* _PROBLEM TO SOLVE_: Look through the data below, and copy each line that carries the word "input".

* _RECORD EXTRACTS_:
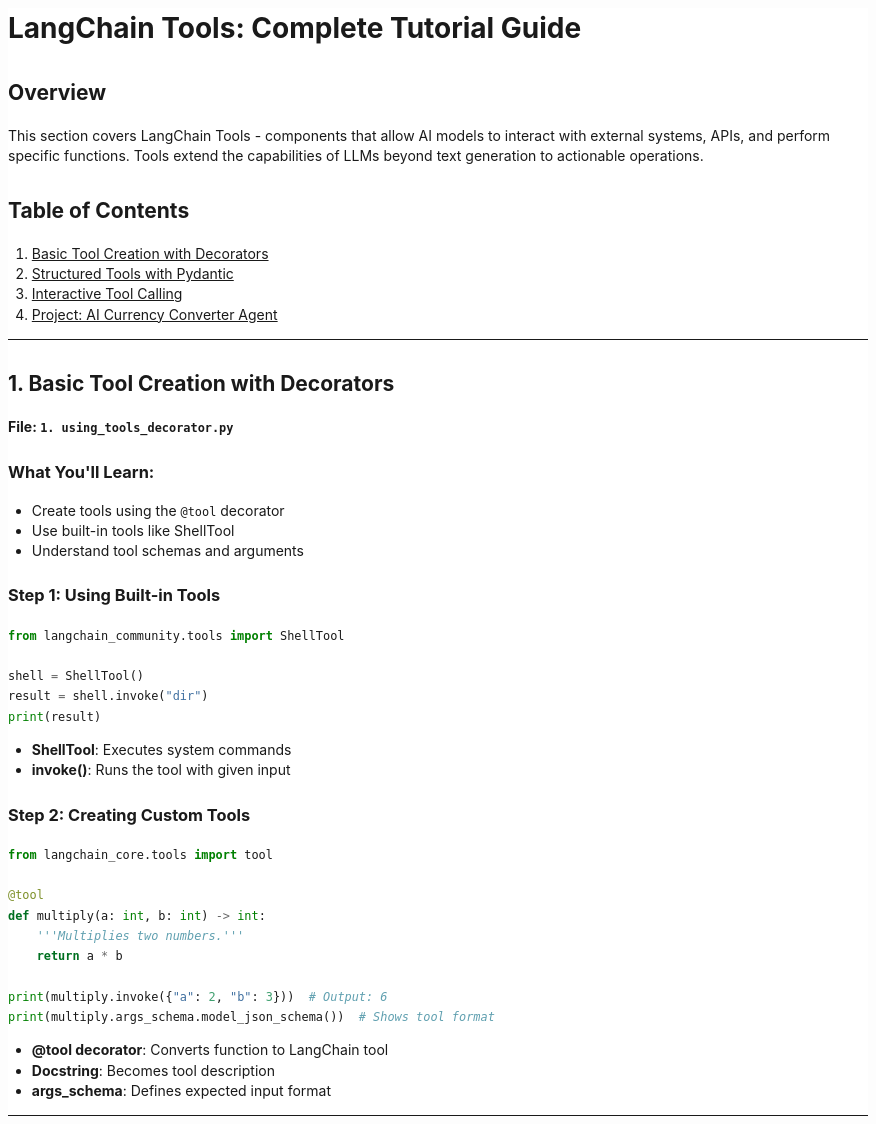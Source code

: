 # LangChain Tools: Complete Tutorial Guide

## Overview
This section covers LangChain Tools - components that allow AI models to interact with external systems, APIs, and perform specific functions. Tools extend the capabilities of LLMs beyond text generation to actionable operations.

## Table of Contents
1. [Basic Tool Creation with Decorators](#1-basic-tool-creation-with-decorators)
2. [Structured Tools with Pydantic](#2-structured-tools-with-pydantic)
3. [Interactive Tool Calling](#3-interactive-tool-calling)
4. [Project: AI Currency Converter Agent](#4-project-ai-currency-converter-agent)

---

## 1. Basic Tool Creation with Decorators

**File: `1. using_tools_decorator.py`**

### What You'll Learn:
- Create tools using the `@tool` decorator
- Use built-in tools like ShellTool
- Understand tool schemas and arguments

### Step 1: Using Built-in Tools
```python
from langchain_community.tools import ShellTool

shell = ShellTool()
result = shell.invoke("dir")
print(result)
```
- **ShellTool**: Executes system commands
- **invoke()**: Runs the tool with given input

### Step 2: Creating Custom Tools
```python
from langchain_core.tools import tool

@tool
def multiply(a: int, b: int) -> int:
    '''Multiplies two numbers.'''
    return a * b

print(multiply.invoke({"a": 2, "b": 3}))  # Output: 6
print(multiply.args_schema.model_json_schema())  # Shows tool format
```
- **@tool decorator**: Converts function to LangChain tool
- **Docstring**: Becomes tool description
- **args_schema**: Defines expected input format

---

* _EXERCISE RESULT_:
- **invoke()**: Runs the tool with given input
- **args_schema**: Defines expected input format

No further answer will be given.